Sıcak çarpması yaşayan kişinin hemen serin bir yere alınması gerektiğine değinen Ekuklu, eğer şuur kaybı gibi ağızdan beslenmeyi engelleyen bir durum yoksa sıvı-elektrolit kaybının giderilmesi amacıyla 1 litre suya 1 çay kaşığı tuz ve 1 çay kaşığı karbonat karıştırılarak kişiye içirilebildiğini ifade etti.
Yaz ayları ve sıcak havaların olduğu dönemde sıvı alımının artırılması gerektiğini söyleyen Prof. Dr. Ekuklu, Kronik hastalığı olanların sıcak havalarda güneş altında durmaması ve ilaçlarını düzenli kullanması gerektiğini belirtti.
“Beslenme, sıvı tüketimi ve kıyafet seçimine dikkat!”
Özellikle aşırı sıcaklarda özel bir engel yoksa günde 2 ya da iki buçuk litre sıvı tüketilmesinin önerildiğini aktaran Ekuklu, şapka, gözlük gibi birtakım koruyucularla güneşe maruz kalmanın azaltılabileceği gibi açık renkli ve bol kıyafetler giymenin de çok önemli olduğunu söyledi.
Beslenmeye dikkat edilmesi gerektiğine de değinen Prof. Dr. Ekuklu, özellikle yaz aylarında mayonez ve yumurta türü kolayca bozulabilecek besinlerden uzak durulması gerektiğine dikkat çekti.
Sıcak çarpması gibi sorunlarla karşılaşıldığında, özellikle de şuur kaybı gibi ciddi durumlarda sağlık kuruluşuna başvurulması gerektiğinin altını çizen Prof. Dr. Ekuklu, özellikle belli yaş grubunun üzerindeki vatandaşların bunu dikkate almasını ve kronik rahatsızlığı olanların da ilaçlarını aksatmadan içmesi gerektiğini vurguladı.
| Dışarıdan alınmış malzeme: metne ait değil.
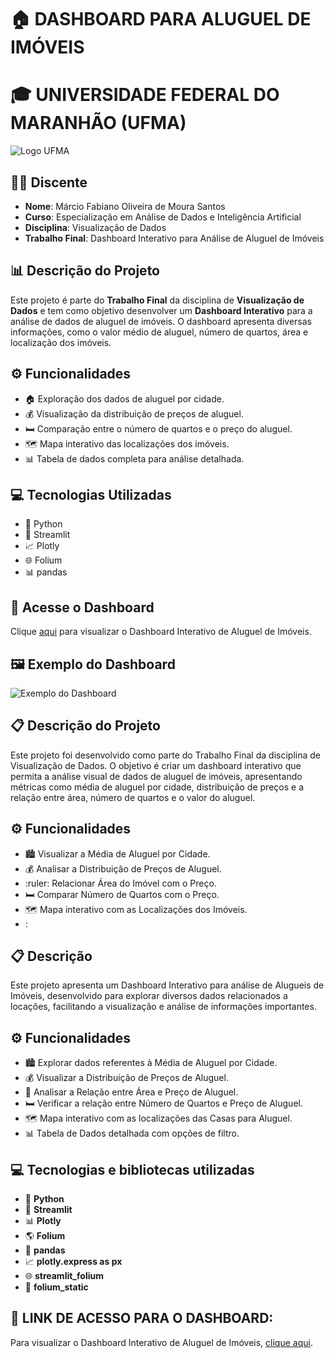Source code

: # :house: DASHBOARD PARA ALUGUEL DE IMÓVEIS

# :mortar_board: **UNIVERSIDADE FEDERAL DO MARANHÃO (UFMA)**
![Logo UFMA](https://www.ufma.br/portalUFMA/tpl/imagens/logoHeader.png)

## :student: **Discente**
- **Nome**: Márcio Fabiano Oliveira de Moura Santos
- **Curso**: Especialização em Análise de Dados e Inteligência Artificial
- **Disciplina**: Visualização de Dados
- **Trabalho Final**: Dashboard Interativo para Análise de Aluguel de Imóveis

## :bar_chart: **Descrição do Projeto**
Este projeto é parte do **Trabalho Final** da disciplina de **Visualização de Dados** e tem como objetivo desenvolver um **Dashboard Interativo** para a análise de dados de aluguel de imóveis. O dashboard apresenta diversas informações, como o valor médio de aluguel, número de quartos, área e localização dos imóveis.

## :gear: **Funcionalidades**
- :house: Exploração dos dados de aluguel por cidade.
- :moneybag: Visualização da distribuição de preços de aluguel.
- :bed: Comparação entre o número de quartos e o preço do aluguel.
- :world_map: Mapa interativo das localizações dos imóveis.
- :bar_chart: Tabela de dados completa para análise detalhada.

## :computer: **Tecnologias Utilizadas**
- :snake: Python
- :rocket: Streamlit
- :chart_with_upwards_trend: Plotly
- :globe_with_meridians: Folium
- :bar_chart: pandas

## :link: **Acesse o Dashboard**
Clique [aqui](https://trabalhofinal-nqzekz2tvf6gzh6zki95qv.streamlit.app/) para visualizar o Dashboard Interativo de Aluguel de Imóveis.

## :framed_picture: **Exemplo do Dashboard**
![Exemplo do Dashboard](images/dashboard_example.png)


## :clipboard: Descrição do Projeto
Este projeto foi desenvolvido como parte do Trabalho Final da disciplina de Visualização de Dados. O objetivo é criar um dashboard interativo que permita a análise visual de dados de aluguel de imóveis, apresentando métricas como média de aluguel por cidade, distribuição de preços e a relação entre área, número de quartos e o valor do aluguel.

## :gear: Funcionalidades
- :cityscape: Visualizar a Média de Aluguel por Cidade.
- :moneybag: Analisar a Distribuição de Preços de Aluguel.
- :ruler: Relacionar Área do Imóvel com o Preço.
- :bed: Comparar Número de Quartos com o Preço.
- :world_map: Mapa interativo com as Localizações dos Imóveis.
- :


## :clipboard: Descrição
Este projeto apresenta um Dashboard Interativo para análise de Alugueis de Imóveis, desenvolvido para explorar diversos dados relacionados a locações, facilitando a visualização e análise de informações importantes.

## :gear: Funcionalidades
- :cityscape: Explorar dados referentes à Média de Aluguel por Cidade.
- :moneybag: Visualizar a Distribuição de Preços de Aluguel.
- :straight_ruler: Analisar a Relação entre Área e Preço de Aluguel.
- :bed: Verificar a relação entre Número de Quartos e Preço de Aluguel.
- :world_map: Mapa interativo com as localizações das Casas para Aluguel.
- :bar_chart: Tabela de Dados detalhada com opções de filtro.

## :computer: Tecnologias e bibliotecas utilizadas
- :snake: **Python**
- :rocket: **Streamlit**
- :bar_chart: **Plotly**
- :earth_americas: **Folium**
- :page_facing_up: **pandas**
- :chart_with_upwards_trend: **plotly.express as px**
- :globe_with_meridians: **streamlit_folium**
- :compass: **folium_static**

## :link: LINK DE ACESSO PARA O DASHBOARD:
Para visualizar o Dashboard Interativo de Aluguel de Imóveis, [clique aqui](https://trabalhofinal-nqzekz2tvf6gzh6zki95qv.streamlit.app/).
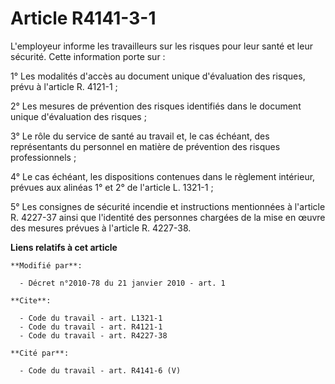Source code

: # Article R4141-3-1

L'employeur informe les travailleurs sur les risques pour leur santé et leur sécurité. Cette information porte sur : 

1° Les modalités d'accès au document unique d'évaluation des risques, prévu à l'article R. 4121-1 ; 

2° Les mesures de prévention des risques identifiés dans le document unique d'évaluation des risques ; 

3° Le rôle du service de santé au travail et, le cas échéant, des représentants du personnel en matière de prévention des
risques professionnels ; 

4° Le cas échéant, les dispositions contenues dans le règlement intérieur, prévues aux alinéas 1° et 2° de l'article L.
1321-1 ;

5° Les consignes de sécurité incendie et instructions mentionnées à l'article R. 4227-37 ainsi que l'identité des personnes
chargées de la mise en œuvre des mesures prévues à l'article R. 4227-38.

**Liens relatifs à cet article**

	**Modifié par**:

	  - Décret n°2010-78 du 21 janvier 2010 - art. 1

	**Cite**:

	  - Code du travail - art. L1321-1
	  - Code du travail - art. R4121-1
	  - Code du travail - art. R4227-38

	**Cité par**:

	  - Code du travail - art. R4141-6 (V)
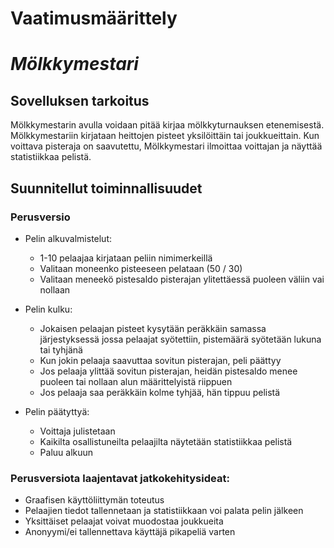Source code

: # Vaatimusmäärittely

# *Mölkkymestari*

## Sovelluksen tarkoitus
Mölkkymestarin avulla voidaan pitää kirjaa mölkkyturnauksen etenemisestä. Mölkkymestariin kirjataan heittojen pisteet yksilöittäin tai joukkueittain. Kun voittava pisteraja on saavutettu, Mölkkymestari ilmoittaa voittajan ja näyttää statistiikkaa pelistä. 

## Suunnitellut toiminnallisuudet
### Perusversio
* Pelin alkuvalmistelut:
  * 1-10 pelaajaa kirjataan  peliin nimimerkeillä
  * Valitaan moneenko pisteeseen pelataan (50 / 30)
  * Valitaan meneekö pistesaldo pisterajan ylitettäessä puoleen väliin vai nollaan

* Pelin kulku:
  * Jokaisen pelaajan pisteet kysytään peräkkäin samassa järjestyksessä jossa pelaajat syötettiin, pistemäärä syötetään lukuna tai tyhjänä
  * Kun jokin pelaaja saavuttaa sovitun pisterajan, peli päättyy
  * Jos pelaaja ylittää sovitun pisterajan, heidän pistesaldo menee puoleen tai nollaan alun määrittelyistä riippuen
  * Jos pelaaja saa peräkkäin kolme tyhjää, hän tippuu pelistä

* Pelin päätyttyä:
  * Voittaja julistetaan
  * Kaikilta osallistuneilta pelaajilta näytetään statistiikkaa pelistä
  * Paluu alkuun

### Perusversiota laajentavat jatkokehitysideat:
  * Graafisen käyttöliittymän toteutus
  * Pelaajien tiedot tallennetaan ja statistiikkaan voi palata pelin jälkeen
  * Yksittäiset pelaajat voivat muodostaa joukkueita
  * Anonyymi/ei tallennettava käyttäjä pikapeliä varten
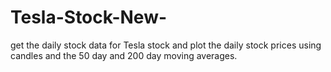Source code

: # Tesla-Stock-New-
get the daily stock data for Tesla stock and plot the daily stock prices using candles and the 50 day and 200 day moving averages. 
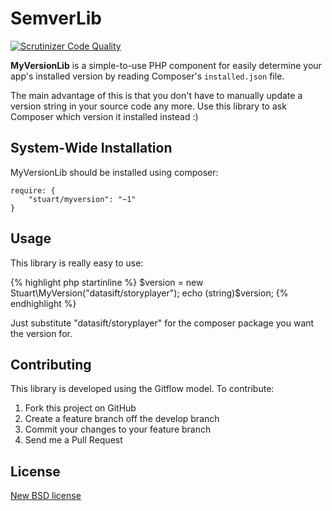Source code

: SemverLib
=========

[![Scrutinizer Code Quality](https://scrutinizer-ci.com/g/stuartherbert/php-myversion/badges/quality-score.png?b=develop)](https://scrutinizer-ci.com/g/stuartherbert/php-myversion/?branch=develop)

**MyVersionLib** is a simple-to-use PHP component for easily determine your app's installed version by reading Composer's `installed.json` file.

The main advantage of this is that you don't have to manually update a version string in your source code any more. Use this library to ask Composer which version it installed instead :)

System-Wide Installation
------------------------

MyVersionLib should be installed using composer:

    require: {
        "stuart/myversion": "~1"
    }

Usage
-----

This library is really easy to use:

{% highlight php startinline %}
$version = new Stuart\MyVersion("datasift/storyplayer");
echo (string)$version;
{% endhighlight %}

Just substitute "datasift/storyplayer" for the composer package you want the version for.

Contributing
------------

This library is developed using the Gitflow model.  To contribute:

1. Fork this project on GitHub
1. Create a feature branch off the develop branch
1. Commit your changes to your feature branch
1. Send me a Pull Request

License
-------

[New BSD license](LICENSE.txt)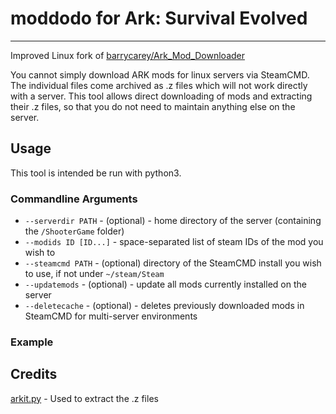 # moddodo for Ark: Survival Evolved
------------------------------
Improved Linux fork of [barrycarey/Ark_Mod_Downloader](https://github.com/barrycarey/Ark_Mod_Downloader) 

You cannot simply download ARK mods for linux servers via SteamCMD. The individual files come archived as .z files which will not work directly with a server.
This tool allows direct downloading of mods and extracting their .z files, so that you do not need to maintain anything else on the server.

## Usage

This tool is intended be run with python3.

### Commandline Arguments

- `--serverdir PATH` - (optional) - home directory of the server (containing the `/ShooterGame` folder)
- `--modids ID [ID...]` - space-separated list of steam IDs of the mod you wish to 
- `--steamcmd PATH` - (optional) directory of the SteamCMD install you wish to use, if not under `~/steam/Steam`
- `--updatemods` - (optional) - update all mods currently installed on the server
- `--deletecache` - (optional) - deletes previously downloaded mods in SteamCMD for multi-server environments

### Example

## Credits
<a href="https://github.com/project-umbrella/arkit.py" target="_blank">arkit.py</a> - Used to extract the .z files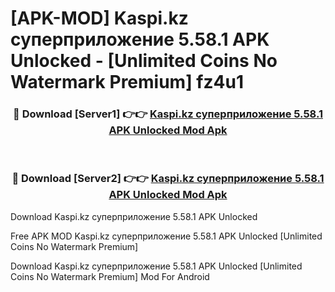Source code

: # [APK-MOD] Kaspi.kz суперприложение 5.58.1 APK Unlocked - [Unlimited Coins No Watermark Premium] fz4u1



<div align="center">
<h3>🔴 Download [Server1] 👉👉 <a href="https://momento.my/?title=Kaspi.kz_суперприложение_5.58.1_APK_Unlocked">Kaspi.kz суперприложение 5.58.1 APK Unlocked Mod Apk</a></h3><br>

<h3>🔴 Download [Server2] 👉👉 <a href="https://momento.my/?title=Kaspi.kz_суперприложение_5.58.1_APK_Unlocked">Kaspi.kz суперприложение 5.58.1 APK Unlocked Mod Apk</a></h3>
</div>



Download Kaspi.kz суперприложение 5.58.1 APK Unlocked 

Free APK MOD Kaspi.kz суперприложение 5.58.1 APK Unlocked [Unlimited Coins No Watermark Premium]

Download Kaspi.kz суперприложение 5.58.1 APK Unlocked [Unlimited Coins No Watermark Premium] Mod For Android
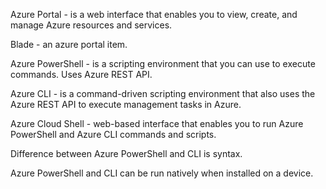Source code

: 

Azure Portal - is a web interface that enables you to view, create, and manage Azure resources and services.

Blade - an azure portal item.

Azure PowerShell - is a scripting environment that you can use to execute commands.
	Uses Azure REST API.

Azure CLI - is a command-driven scripting environment that also uses the Azure REST API to execute management tasks in Azure.

Azure Cloud Shell - web-based interface that enables you to run Azure PowerShell and Azure CLI commands and scripts.

Difference between Azure PowerShell and CLI is syntax.

Azure PowerShell and CLI can be run natively when installed on a device.


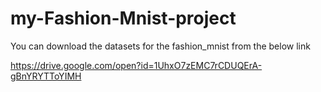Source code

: # my-Fashion-Mnist-project

You can download the datasets for the fashion_mnist from the below link

https://drive.google.com/open?id=1UhxO7zEMC7rCDUQErA-gBnYRYTToYIMH
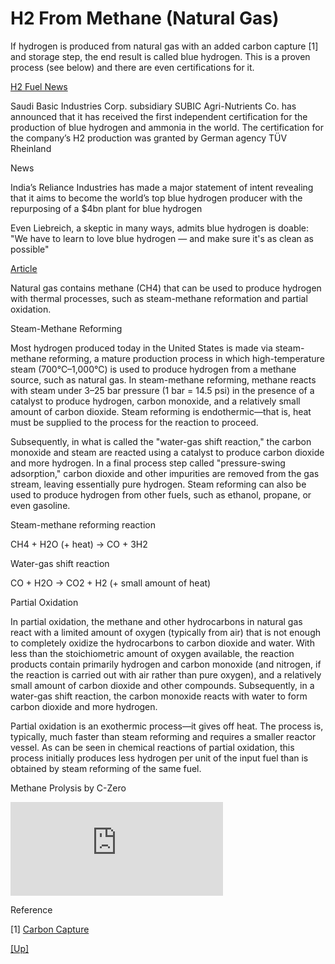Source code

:# H2 From Methane (Natural Gas)

If hydrogen is produced from natural gas with an added carbon capture [1]
and storage step, the end result is called blue hydrogen. This is a proven
process (see below) and there are even certifications for it.

[H2 Fuel News](https://www.hydrogenfuelnews.com/blue-hydrogen-sabic/8555324/)

Saudi Basic Industries Corp. subsidiary SUBIC Agri-Nutrients Co. has
announced that it has received the first independent certification for
the production of blue hydrogen and ammonia in the world.  The
certification for the company’s H2 production was granted by German
agency TÜV Rheinland

News

India’s Reliance Industries has made a major statement of intent
revealing that it aims to become the world’s top blue hydrogen
producer with the repurposing of a $4bn plant for blue hydrogen

Even Liebreich, a skeptic in many ways, admits blue hydrogen is
doable: "We have to learn to love blue hydrogen — and make sure it's
as clean as possible"

[Article](https://www.energy.gov/eere/fuelcells/hydrogen-production-natural-gas-reforming)

Natural gas contains methane (CH4) that can be used to produce
hydrogen with thermal processes, such as steam-methane reformation and
partial oxidation.

Steam-Methane Reforming

Most hydrogen produced today in the United States is made via
steam-methane reforming, a mature production process in which
high-temperature steam (700°C–1,000°C) is used to produce hydrogen
from a methane source, such as natural gas. In steam-methane
reforming, methane reacts with steam under 3–25 bar pressure (1 bar =
14.5 psi) in the presence of a catalyst to produce hydrogen, carbon
monoxide, and a relatively small amount of carbon dioxide. Steam
reforming is endothermic—that is, heat must be supplied to the process
for the reaction to proceed.

Subsequently, in what is called the "water-gas shift reaction," the
carbon monoxide and steam are reacted using a catalyst to produce
carbon dioxide and more hydrogen. In a final process step called
"pressure-swing adsorption," carbon dioxide and other impurities are
removed from the gas stream, leaving essentially pure hydrogen. Steam
reforming can also be used to produce hydrogen from other fuels, such
as ethanol, propane, or even gasoline.

Steam-methane reforming reaction

CH4 + H2O (+ heat) → CO + 3H2

Water-gas shift reaction

CO + H2O → CO2 + H2 (+ small amount of heat)

Partial Oxidation

In partial oxidation, the methane and other hydrocarbons in natural
gas react with a limited amount of oxygen (typically from air) that is
not enough to completely oxidize the hydrocarbons to carbon dioxide
and water. With less than the stoichiometric amount of oxygen
available, the reaction products contain primarily hydrogen and carbon
monoxide (and nitrogen, if the reaction is carried out with air rather
than pure oxygen), and a relatively small amount of carbon dioxide and
other compounds. Subsequently, in a water-gas shift reaction, the
carbon monoxide reacts with water to form carbon dioxide and more
hydrogen.

Partial oxidation is an exothermic process—it gives off heat. The
process is, typically, much faster than steam reforming and requires a
smaller reactor vessel. As can be seen in chemical reactions of
partial oxidation, this process initially produces less hydrogen per
unit of the input fuel than is obtained by steam reforming of the same
fuel.

Methane Prolysis by C-Zero

<iframe width="340" src="https://www.youtube.com/embed/JGe8R0N20ps?start=412&end=545" title="How Cheap Hydrogen Could Become the Next Clean Fuel" frameborder="0" allow="accelerometer; autoplay; clipboard-write; encrypted-media; gyroscope; picture-in-picture" allowfullscreen></iframe>

Reference

[1] [Carbon Capture](h2-co2-capture.html)

[[Up]](h2-production.html)
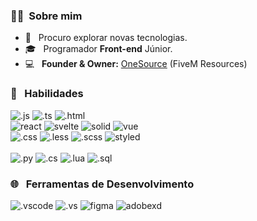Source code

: <h3> 🙋‍♂️ &nbsp;Sobre mim </h3>

- 🤔 &nbsp; Procuro explorar novas tecnologias.
- 🎓 &nbsp; Programador **Front-end** Júnior.
- 💻 &nbsp; __Founder & Owner:__ [OneSource](https://discord.gg/YSenepBjcS) (FiveM Resources) 

<h3> 🚀 &nbsp; Habilidades </h3>

  ![.js](https://img.shields.io/badge/JavaScript-333?style=for-the-badge&logo=javascript)
  ![.ts](https://img.shields.io/badge/TypeScript-333?style=for-the-badge&logo=typescript)
  ![.html](https://img.shields.io/badge/HTML5-333?style=for-the-badge&logo=HTML5)
  <br>
  ![react](https://img.shields.io/badge/React-333?style=for-the-badge&logo=React)
  ![svelte](https://img.shields.io/badge/Svelte-333?style=for-the-badge&logo=Svelte)
  ![solid](https://img.shields.io/badge/Solid-333?style=for-the-badge&logo=Solid&logoColor=0073ff)
  ![vue](https://img.shields.io/badge/Vue-333?style=for-the-badge&logo=vue.js)
  <br>
  ![.css](https://img.shields.io/badge/CSS3-333?style=for-the-badge&logo=CSS3&logoColor=0182dd)
  ![.less](https://img.shields.io/badge/Less-333?style=for-the-badge&logo=less&logoColor=0182dd)
  ![.scss](https://img.shields.io/badge/Sass-333?style=for-the-badge&logo=Sass)
  ![styled](https://img.shields.io/badge/Styled%20Components-333?style=for-the-badge&logo=styledcomponents)
  <br>
  <br>
  ![.py](https://img.shields.io/badge/Python-333?style=for-the-badge&logo=Python)
  ![.cs](https://img.shields.io/badge/CSharp-333?style=for-the-badge&logo=C#&logoColor=68217a)
  ![.lua](https://img.shields.io/badge/Lua-333?style=for-the-badge&logo=Lua&logoColor=0182dd)
  ![.sql](https://img.shields.io/badge/MySQL-333?style=for-the-badge&logo=MySQL)


<h3> 🌐 &nbsp; Ferramentas de Desenvolvimento </h3>

  ![.vscode](https://img.shields.io/badge/Visual%20Studio%20Code-333?style=for-the-badge&logo=visual-studio-code&logoColor=23a9f2)
  ![.vs](https://img.shields.io/badge/Visual%20Studio-333?style=for-the-badge&logo=visual-studio&logoColor=c18ef1)
  ![figma](https://img.shields.io/badge/Figma-333?style=for-the-badge&logo=figma)
  ![adobexd](https://img.shields.io/badge/AdobeXD-333?style=for-the-badge&logo=AdobeXD)
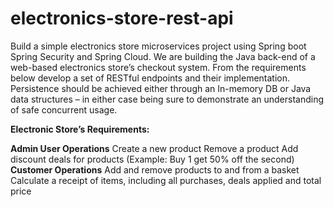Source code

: # electronics-store-rest-api
Build a simple electronics store microservices project using Spring boot Spring Security and Spring Cloud.
We are building the Java back-end of a web-based electronics store’s checkout system. From the requirements below develop a set of RESTful endpoints and their implementation.
Persistence should be achieved either through an In-memory DB or Java data structures – in either case being sure to demonstrate an understanding of safe concurrent usage.

**Electronic Store’s Requirements:**

**Admin User Operations**
  Create a new product
  Remove a product
  Add discount deals for products (Example: Buy 1 get 50% off the second)
**Customer Operations**
  Add and remove products to and from a basket
  Calculate a receipt of items, including all purchases, deals applied and total price


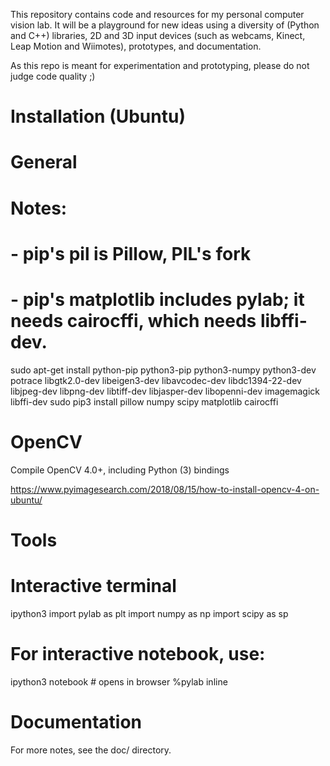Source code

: This repository contains code and resources for
my personal computer vision lab. It will be a
playground for new ideas using a diversity of
(Python and C++) libraries, 2D and 3D input
devices (such as webcams, Kinect, Leap Motion 
and Wiimotes), prototypes, and documentation.

As this repo is meant for experimentation and
prototyping, please do not judge code quality ;)


Installation (Ubuntu)
=====================

# General
# Notes:
# - pip's pil is Pillow, PIL's fork
# - pip's matplotlib includes pylab; it needs cairocffi, which needs libffi-dev.

sudo apt-get install python-pip python3-pip python3-numpy python3-dev potrace libgtk2.0-dev libeigen3-dev libavcodec-dev libdc1394-22-dev libjpeg-dev libpng-dev libtiff-dev libjasper-dev libopenni-dev imagemagick libffi-dev
sudo pip3 install pillow numpy scipy matplotlib cairocffi

# OpenCV
Compile OpenCV 4.0+, including Python (3) bindings

https://www.pyimagesearch.com/2018/08/15/how-to-install-opencv-4-on-ubuntu/


Tools
=====

# Interactive terminal
ipython3
import pylab as plt
import numpy as np
import scipy as sp

# For interactive notebook, use:
ipython3 notebook   # opens in browser
%pylab inline


Documentation
=============

For more notes, see the doc/ directory.
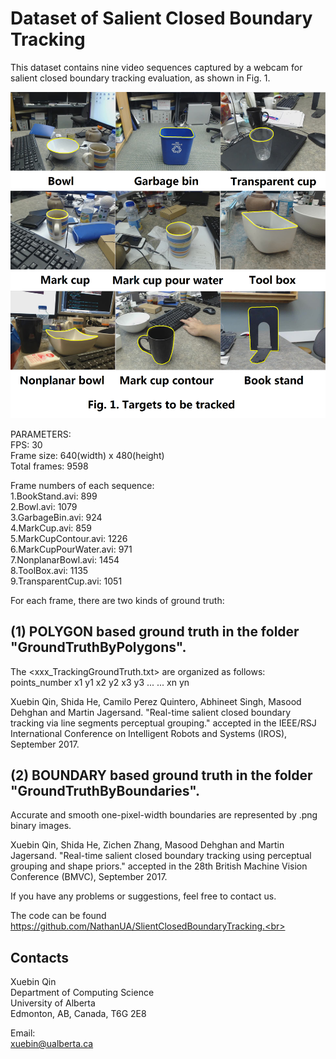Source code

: Dataset of Salient Closed Boundary Tracking
====

This dataset contains nine video sequences captured by a webcam for salient closed boundary tracking evaluation, as shown in Fig. 1.

![Tracker_Initialization image](Tracker_Initialization.png)<br>

PARAMETERS:<br>
FPS: 30<br>
Frame size: 640(width) x 480(height)<br>
Total frames: 9598<br>

Frame numbers of each sequence: <br>
1.BookStand.avi:		899<br>
2.Bowl.avi:			1079<br>
3.GarbageBin.avi:		924<br>
4.MarkCup.avi:			859<br>
5.MarkCupContour.avi:		1226<br>
6.MarkCupPourWater.avi:		971<br>
7.NonplanarBowl.avi: 		1454<br>
8.ToolBox.avi:			1135<br>
9.TransparentCup.avi: 		1051<br>

For each frame, there are two kinds of ground truth: <br>

(1) POLYGON based ground truth in the folder "GroundTruthByPolygons".<br>
--
The <xxx_TrackingGroundTruth.txt> are organized as follows:<br>
points_number x1 y1 x2 y2 x3 y3 ... ... xn yn<br>

Xuebin Qin, Shida He, Camilo Perez Quintero, Abhineet Singh, Masood Dehghan and Martin Jagersand. "Real-time salient closed boundary tracking via line segments perceptual grouping." accepted in the IEEE/RSJ International Conference on Intelligent Robots and Systems (IROS), September 2017.<br>

(2) BOUNDARY based ground truth in the folder "GroundTruthByBoundaries".<br>
--
Accurate and smooth one-pixel-width boundaries are represented by .png binary images.<br>

Xuebin Qin, Shida He, Zichen Zhang, Masood Dehghan and Martin Jagersand. "Real-time salient closed boundary tracking using perceptual grouping and shape priors." accepted in the 28th British Machine Vision Conference (BMVC), September 2017.<br>


If you have any problems or suggestions, feel free to contact us.<br>

The code can be found https://github.com/NathanUA/SlientClosedBoundaryTracking.<br>

Contacts
---
Xuebin Qin<br>
Department of Computing Science<br>
University of Alberta<br>
Edmonton, AB, Canada, T6G 2E8<br>

Email:<br>
xuebin@ualberta.ca<br>
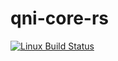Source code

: # qni-core-rs

[![Linux Build Status](https://travis-ci.com/Riey/qni-core-rs.svg?branch=master)](https://travis-ci.com/Riey/qni-core-rs)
Güneş ışınlarının en dik geldiği zamanlarda gölgede oturmak gerektiğini belirten Prof. Dr. Ekuklu, doğrudan güneşe maruz kalmanın cilt kanserine kadar götürebileceğini söyledi.Sıcak havadan şapka, gözlük ve şemsiye ile korunmaya çalışan vatandaşlar ise mecbur olmadıkça 11.00 ile 16.00 saatleri arasında dışarı çıkılmaması gerektiğine değindi.
Vatandaşlardan Ebru Yılmaz, zorunlu olmadıkça dışarı çıkılmaması ve bol sıvı tüketilmesi gerektiğini belirtti. Antalya’dan Edirne’ye gezmeye gelen Cemal ve Eylem Ünal çifti; şemsiye, gözlük, şapka, güneş kremi ve su ile sıcaktan korunmaya çalıştıklarını söyledi.
Edirne’nin tarihi ve turistik noktalarını gezmek için Kocaeli’nden gelen Elif Aslan Yıldız, sıcak hava dolayısıyla çeşmede elini yüzünü yıkayarak ferahlamaya çalıştığını ifade etti.